*Input data*:

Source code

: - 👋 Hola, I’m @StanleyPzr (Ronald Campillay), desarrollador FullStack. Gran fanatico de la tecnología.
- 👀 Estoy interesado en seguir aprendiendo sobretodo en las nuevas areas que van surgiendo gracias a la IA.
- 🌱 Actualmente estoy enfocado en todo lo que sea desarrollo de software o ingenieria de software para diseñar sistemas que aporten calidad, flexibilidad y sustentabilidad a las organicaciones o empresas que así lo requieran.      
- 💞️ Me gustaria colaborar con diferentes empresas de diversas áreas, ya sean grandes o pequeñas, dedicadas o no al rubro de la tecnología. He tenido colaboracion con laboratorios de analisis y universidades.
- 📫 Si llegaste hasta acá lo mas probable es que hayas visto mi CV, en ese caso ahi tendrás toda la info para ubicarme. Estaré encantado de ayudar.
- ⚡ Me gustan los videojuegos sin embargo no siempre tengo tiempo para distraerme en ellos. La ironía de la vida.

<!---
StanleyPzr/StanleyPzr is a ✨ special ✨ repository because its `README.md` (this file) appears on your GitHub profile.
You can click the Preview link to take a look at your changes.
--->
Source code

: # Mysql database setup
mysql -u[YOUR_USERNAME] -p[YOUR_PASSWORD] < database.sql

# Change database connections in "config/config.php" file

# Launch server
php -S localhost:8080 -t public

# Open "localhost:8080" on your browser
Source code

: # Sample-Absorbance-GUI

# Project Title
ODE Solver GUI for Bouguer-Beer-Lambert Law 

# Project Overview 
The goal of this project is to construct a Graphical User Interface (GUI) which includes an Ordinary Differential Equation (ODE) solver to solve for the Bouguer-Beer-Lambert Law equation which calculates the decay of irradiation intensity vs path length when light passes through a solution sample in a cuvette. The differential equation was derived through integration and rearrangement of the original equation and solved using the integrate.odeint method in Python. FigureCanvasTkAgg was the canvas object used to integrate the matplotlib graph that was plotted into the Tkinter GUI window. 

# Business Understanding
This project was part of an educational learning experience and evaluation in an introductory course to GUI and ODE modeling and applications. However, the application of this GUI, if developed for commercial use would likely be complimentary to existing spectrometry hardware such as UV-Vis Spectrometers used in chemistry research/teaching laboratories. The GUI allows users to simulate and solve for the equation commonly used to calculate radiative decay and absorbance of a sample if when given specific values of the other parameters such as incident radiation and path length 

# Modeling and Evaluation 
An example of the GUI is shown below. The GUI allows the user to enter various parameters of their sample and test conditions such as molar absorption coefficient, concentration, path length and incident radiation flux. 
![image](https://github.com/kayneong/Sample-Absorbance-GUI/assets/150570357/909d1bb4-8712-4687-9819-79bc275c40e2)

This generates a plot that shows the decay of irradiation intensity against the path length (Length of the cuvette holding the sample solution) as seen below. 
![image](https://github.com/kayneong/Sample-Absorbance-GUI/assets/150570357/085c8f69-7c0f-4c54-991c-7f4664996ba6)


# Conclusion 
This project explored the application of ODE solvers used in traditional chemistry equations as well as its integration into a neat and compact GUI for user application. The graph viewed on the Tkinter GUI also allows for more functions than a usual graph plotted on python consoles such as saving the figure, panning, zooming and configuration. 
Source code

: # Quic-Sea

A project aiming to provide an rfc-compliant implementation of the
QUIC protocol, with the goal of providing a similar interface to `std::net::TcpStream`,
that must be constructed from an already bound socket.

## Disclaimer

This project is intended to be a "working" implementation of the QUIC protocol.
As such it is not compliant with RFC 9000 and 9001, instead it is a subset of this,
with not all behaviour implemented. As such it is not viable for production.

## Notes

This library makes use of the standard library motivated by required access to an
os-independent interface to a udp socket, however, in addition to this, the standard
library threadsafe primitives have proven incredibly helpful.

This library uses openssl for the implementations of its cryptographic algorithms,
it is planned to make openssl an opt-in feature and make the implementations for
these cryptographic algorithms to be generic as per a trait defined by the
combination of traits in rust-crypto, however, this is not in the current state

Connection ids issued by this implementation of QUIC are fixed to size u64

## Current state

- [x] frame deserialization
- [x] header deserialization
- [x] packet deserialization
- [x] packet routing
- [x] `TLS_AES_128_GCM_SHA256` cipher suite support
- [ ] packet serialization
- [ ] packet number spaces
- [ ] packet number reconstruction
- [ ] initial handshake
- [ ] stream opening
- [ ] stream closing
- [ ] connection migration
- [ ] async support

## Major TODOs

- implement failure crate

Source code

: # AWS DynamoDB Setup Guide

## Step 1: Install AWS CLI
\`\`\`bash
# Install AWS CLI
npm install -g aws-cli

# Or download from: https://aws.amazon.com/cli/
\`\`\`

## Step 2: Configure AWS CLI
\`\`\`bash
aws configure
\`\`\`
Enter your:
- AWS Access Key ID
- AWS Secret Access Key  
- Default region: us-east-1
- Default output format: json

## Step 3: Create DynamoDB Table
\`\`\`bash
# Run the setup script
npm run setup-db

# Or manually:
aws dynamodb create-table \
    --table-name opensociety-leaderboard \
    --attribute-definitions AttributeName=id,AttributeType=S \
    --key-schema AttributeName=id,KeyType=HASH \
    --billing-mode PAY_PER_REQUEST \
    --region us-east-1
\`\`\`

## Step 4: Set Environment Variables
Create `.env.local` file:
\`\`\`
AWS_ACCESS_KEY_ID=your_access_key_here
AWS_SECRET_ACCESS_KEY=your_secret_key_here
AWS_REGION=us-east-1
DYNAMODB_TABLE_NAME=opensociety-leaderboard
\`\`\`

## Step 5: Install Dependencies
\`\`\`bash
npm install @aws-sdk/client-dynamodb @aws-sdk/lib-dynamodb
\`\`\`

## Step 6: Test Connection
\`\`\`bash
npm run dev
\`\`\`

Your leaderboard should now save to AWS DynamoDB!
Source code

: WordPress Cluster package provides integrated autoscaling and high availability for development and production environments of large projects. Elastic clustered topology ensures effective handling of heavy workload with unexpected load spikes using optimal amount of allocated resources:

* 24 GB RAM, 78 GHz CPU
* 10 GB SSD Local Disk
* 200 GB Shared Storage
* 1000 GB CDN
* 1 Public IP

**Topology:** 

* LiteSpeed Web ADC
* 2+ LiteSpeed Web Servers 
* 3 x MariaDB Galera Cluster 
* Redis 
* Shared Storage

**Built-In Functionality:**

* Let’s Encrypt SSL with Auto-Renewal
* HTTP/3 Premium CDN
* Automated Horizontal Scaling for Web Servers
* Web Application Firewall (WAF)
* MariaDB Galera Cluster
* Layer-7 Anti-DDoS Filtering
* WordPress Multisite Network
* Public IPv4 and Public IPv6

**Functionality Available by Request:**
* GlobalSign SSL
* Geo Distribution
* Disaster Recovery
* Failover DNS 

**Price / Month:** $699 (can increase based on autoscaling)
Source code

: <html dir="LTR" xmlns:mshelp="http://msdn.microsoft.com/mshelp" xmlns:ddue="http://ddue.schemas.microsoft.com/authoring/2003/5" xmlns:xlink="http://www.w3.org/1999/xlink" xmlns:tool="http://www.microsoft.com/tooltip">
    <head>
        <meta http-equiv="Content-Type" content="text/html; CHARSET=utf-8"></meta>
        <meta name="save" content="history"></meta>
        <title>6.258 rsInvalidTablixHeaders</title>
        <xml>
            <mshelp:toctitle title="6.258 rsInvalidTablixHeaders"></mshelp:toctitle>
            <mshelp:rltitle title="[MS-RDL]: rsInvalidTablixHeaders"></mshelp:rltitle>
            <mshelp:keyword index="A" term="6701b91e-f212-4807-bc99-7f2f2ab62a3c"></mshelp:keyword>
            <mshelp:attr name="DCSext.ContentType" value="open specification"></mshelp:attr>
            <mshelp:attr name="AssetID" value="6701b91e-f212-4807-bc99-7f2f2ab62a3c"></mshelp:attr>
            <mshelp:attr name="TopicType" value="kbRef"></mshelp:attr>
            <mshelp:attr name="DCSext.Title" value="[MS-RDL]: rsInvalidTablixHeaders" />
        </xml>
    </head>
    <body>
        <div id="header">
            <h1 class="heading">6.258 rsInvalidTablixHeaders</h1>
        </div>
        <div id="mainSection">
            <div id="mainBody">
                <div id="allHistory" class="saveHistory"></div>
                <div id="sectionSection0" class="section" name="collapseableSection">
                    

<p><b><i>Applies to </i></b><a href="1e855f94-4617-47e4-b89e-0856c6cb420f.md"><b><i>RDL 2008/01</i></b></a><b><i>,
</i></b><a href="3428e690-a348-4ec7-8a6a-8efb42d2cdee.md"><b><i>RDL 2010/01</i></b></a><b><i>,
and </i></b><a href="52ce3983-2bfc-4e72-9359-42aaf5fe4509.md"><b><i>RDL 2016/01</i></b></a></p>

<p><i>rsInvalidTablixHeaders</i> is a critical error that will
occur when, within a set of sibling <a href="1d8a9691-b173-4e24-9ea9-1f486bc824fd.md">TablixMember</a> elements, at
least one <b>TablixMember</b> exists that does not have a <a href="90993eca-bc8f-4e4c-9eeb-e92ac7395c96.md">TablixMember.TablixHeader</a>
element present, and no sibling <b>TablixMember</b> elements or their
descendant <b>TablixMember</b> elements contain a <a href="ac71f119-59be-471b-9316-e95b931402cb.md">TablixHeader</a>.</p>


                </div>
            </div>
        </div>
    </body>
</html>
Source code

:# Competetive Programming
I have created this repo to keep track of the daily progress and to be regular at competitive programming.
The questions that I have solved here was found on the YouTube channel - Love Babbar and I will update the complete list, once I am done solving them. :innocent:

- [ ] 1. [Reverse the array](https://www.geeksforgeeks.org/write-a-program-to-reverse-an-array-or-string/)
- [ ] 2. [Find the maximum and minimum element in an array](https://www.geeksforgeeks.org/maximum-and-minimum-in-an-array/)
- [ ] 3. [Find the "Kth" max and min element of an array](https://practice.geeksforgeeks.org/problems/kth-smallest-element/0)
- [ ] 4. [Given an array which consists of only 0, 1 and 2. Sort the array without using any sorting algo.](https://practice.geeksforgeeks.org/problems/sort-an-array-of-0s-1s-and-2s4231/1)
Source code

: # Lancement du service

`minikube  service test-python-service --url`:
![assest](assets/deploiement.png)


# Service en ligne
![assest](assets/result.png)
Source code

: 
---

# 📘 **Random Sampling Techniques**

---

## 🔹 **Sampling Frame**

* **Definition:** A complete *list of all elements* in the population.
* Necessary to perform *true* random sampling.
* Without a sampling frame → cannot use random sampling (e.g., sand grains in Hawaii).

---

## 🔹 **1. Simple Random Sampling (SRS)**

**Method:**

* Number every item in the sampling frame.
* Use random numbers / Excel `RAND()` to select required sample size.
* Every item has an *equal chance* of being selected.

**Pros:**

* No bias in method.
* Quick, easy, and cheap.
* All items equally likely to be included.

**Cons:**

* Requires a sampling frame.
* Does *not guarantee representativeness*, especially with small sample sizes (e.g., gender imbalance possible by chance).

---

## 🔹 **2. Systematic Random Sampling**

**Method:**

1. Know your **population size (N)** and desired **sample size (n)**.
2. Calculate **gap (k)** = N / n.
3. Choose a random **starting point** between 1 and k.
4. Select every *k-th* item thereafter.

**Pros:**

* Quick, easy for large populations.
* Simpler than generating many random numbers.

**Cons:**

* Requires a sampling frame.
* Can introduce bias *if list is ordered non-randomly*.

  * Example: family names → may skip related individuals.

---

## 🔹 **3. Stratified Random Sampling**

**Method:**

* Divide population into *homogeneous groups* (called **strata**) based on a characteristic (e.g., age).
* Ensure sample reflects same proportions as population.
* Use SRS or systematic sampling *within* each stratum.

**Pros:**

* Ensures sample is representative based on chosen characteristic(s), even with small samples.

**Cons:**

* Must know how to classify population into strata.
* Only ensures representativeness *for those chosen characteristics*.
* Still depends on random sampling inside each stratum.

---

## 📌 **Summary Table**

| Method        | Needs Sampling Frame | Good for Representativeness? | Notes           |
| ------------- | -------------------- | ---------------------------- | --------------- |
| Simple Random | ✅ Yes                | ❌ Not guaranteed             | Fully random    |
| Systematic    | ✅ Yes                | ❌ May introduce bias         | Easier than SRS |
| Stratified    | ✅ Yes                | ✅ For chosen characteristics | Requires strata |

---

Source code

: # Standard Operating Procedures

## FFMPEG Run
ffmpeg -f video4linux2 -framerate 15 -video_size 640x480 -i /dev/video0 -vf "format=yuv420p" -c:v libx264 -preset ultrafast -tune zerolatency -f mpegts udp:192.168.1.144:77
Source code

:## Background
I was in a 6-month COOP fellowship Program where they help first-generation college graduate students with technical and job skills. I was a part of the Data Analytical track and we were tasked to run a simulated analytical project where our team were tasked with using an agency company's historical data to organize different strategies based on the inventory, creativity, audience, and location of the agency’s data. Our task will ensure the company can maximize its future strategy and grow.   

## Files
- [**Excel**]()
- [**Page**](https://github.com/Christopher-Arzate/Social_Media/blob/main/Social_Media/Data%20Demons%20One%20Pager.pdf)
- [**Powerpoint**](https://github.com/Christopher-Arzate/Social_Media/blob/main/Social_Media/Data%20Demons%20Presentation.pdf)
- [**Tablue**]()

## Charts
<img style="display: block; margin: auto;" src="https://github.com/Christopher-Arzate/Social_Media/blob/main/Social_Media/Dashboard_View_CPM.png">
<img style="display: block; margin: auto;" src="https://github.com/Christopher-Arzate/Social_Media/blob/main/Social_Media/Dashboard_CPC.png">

*Task brief*: From the material above, set down exactly the lines starting at the one with "fanatico de la tecnología." and ending at the one with "- 🌱 Actualmente", end lines included.

*Written solution*:
: - 👋 Hola, I’m @StanleyPzr (Ronald Campillay), desarrollador FullStack. Gran fanatico de la tecnología.
- 👀 Estoy interesado en seguir aprendiendo sobretodo en las nuevas areas que van surgiendo gracias a la IA.
- 🌱 Actualmente estoy enfocado en todo lo que sea desarrollo de software o ingenieria de software para diseñar sistemas que aporten calidad, flexibilidad y sustentabilidad a las organicaciones o empresas que así lo requieran.      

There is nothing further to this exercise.